── DATA FOR THE TASK ──

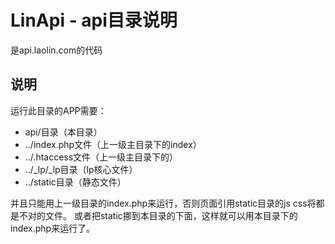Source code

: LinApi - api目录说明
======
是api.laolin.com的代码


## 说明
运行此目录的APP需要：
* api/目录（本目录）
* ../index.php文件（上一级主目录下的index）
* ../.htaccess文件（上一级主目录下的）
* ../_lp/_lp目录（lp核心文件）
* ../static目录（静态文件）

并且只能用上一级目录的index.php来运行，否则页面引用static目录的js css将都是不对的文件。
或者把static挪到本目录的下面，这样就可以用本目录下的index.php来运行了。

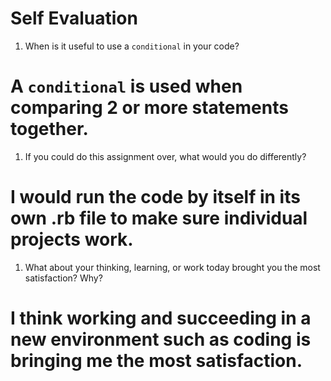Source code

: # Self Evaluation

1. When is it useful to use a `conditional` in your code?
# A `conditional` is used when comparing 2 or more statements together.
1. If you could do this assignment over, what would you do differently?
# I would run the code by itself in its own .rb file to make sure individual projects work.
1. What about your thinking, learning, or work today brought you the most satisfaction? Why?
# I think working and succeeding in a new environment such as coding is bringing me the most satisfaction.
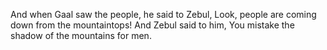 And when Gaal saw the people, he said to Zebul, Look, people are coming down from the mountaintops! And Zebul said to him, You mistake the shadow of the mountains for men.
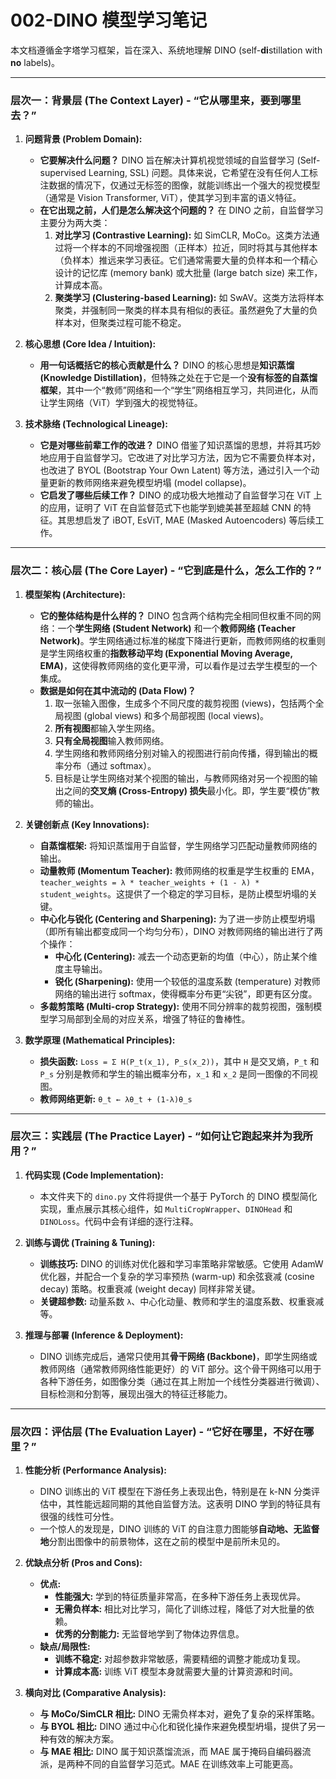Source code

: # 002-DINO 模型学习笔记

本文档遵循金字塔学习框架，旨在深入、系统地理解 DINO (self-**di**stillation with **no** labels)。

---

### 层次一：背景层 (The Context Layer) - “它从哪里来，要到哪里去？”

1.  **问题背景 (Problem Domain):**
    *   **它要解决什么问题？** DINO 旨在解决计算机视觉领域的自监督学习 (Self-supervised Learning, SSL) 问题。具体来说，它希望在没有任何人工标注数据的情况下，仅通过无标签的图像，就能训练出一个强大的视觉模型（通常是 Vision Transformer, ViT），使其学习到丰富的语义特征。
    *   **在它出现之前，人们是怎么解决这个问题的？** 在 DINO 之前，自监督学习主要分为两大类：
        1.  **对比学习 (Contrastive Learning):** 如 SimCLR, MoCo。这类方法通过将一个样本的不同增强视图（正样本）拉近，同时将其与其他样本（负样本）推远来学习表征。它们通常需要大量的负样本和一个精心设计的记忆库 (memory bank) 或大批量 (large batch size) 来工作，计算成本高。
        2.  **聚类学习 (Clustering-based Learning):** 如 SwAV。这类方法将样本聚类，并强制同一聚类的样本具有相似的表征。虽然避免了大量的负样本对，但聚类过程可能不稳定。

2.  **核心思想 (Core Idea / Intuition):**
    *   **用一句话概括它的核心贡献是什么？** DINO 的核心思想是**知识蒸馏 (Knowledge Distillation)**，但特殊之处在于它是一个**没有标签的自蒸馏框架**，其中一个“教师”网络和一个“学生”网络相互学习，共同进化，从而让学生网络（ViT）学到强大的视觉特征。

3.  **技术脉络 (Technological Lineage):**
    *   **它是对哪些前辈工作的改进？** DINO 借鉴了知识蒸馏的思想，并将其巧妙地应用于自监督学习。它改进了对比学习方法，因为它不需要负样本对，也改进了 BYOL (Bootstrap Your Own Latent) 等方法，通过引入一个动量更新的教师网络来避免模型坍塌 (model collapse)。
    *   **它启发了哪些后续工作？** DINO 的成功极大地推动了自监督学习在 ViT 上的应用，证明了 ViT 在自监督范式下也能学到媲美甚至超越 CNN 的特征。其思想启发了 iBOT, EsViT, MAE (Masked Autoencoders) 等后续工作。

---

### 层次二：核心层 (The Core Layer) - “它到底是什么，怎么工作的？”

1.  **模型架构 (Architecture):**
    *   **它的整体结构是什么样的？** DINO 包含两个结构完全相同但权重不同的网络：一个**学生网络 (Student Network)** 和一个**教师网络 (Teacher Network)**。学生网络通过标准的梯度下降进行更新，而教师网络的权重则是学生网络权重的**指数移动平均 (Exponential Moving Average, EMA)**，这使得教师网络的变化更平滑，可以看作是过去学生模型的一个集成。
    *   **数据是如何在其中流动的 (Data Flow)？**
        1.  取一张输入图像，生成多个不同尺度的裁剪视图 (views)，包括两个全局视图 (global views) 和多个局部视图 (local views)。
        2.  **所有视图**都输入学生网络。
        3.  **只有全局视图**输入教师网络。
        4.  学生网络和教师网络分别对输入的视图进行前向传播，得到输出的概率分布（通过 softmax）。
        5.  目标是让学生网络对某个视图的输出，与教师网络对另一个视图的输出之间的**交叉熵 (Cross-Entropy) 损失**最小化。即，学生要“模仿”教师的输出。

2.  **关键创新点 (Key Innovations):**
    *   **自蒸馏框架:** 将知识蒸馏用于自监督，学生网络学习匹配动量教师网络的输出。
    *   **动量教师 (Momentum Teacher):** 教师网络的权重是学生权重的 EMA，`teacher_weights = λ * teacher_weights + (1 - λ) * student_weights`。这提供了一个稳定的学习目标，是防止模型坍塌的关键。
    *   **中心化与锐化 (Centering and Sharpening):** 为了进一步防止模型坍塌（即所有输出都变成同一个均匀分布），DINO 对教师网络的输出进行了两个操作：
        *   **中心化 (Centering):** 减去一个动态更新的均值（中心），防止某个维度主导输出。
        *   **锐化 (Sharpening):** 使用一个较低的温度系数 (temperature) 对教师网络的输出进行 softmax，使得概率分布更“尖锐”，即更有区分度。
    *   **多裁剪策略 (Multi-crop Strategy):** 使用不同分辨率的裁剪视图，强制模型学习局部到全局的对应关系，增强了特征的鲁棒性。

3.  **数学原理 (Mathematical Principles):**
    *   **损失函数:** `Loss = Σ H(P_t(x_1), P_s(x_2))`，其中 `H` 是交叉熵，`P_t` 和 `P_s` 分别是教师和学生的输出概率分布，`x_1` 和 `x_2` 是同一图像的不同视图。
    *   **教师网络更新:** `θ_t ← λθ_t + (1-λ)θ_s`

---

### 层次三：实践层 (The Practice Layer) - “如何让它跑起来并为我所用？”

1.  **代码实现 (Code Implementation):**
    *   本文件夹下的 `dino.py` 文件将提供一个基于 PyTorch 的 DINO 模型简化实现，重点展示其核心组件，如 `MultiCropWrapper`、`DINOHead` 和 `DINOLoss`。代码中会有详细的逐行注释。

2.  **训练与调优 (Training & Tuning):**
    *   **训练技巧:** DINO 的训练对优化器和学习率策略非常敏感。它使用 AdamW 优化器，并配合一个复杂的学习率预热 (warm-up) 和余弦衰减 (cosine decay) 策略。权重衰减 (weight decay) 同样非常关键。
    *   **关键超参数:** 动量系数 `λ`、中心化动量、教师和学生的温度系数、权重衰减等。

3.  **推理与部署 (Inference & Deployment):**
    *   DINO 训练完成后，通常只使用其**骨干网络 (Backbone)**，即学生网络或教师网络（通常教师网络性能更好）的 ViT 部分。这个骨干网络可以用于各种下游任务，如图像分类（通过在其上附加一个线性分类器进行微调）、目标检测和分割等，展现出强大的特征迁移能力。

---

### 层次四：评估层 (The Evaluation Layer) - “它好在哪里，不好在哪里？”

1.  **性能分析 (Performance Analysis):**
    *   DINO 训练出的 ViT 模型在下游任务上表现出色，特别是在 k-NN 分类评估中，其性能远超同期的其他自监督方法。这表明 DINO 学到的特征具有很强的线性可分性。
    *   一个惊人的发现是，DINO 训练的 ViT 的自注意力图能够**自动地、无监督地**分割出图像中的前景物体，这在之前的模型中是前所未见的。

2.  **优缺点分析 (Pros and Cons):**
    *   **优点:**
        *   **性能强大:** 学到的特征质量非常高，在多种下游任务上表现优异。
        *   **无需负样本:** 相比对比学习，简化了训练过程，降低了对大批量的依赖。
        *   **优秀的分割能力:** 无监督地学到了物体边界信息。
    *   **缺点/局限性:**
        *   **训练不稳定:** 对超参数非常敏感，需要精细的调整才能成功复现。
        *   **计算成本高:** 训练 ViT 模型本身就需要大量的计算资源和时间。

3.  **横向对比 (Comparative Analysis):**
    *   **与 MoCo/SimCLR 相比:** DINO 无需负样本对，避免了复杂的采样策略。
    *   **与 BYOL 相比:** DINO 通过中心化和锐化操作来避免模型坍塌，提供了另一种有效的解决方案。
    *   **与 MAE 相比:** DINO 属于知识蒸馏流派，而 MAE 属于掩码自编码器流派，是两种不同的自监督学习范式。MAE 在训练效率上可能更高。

───

PROMPT: Copy out all lines above holding "satisfaction".

RESULT OF THIS EXERCISE:
1. What about your thinking, learning, or work today brought you the most satisfaction? Why?
# I think working and succeeding in a new environment such as coding is bringing me the most satisfaction.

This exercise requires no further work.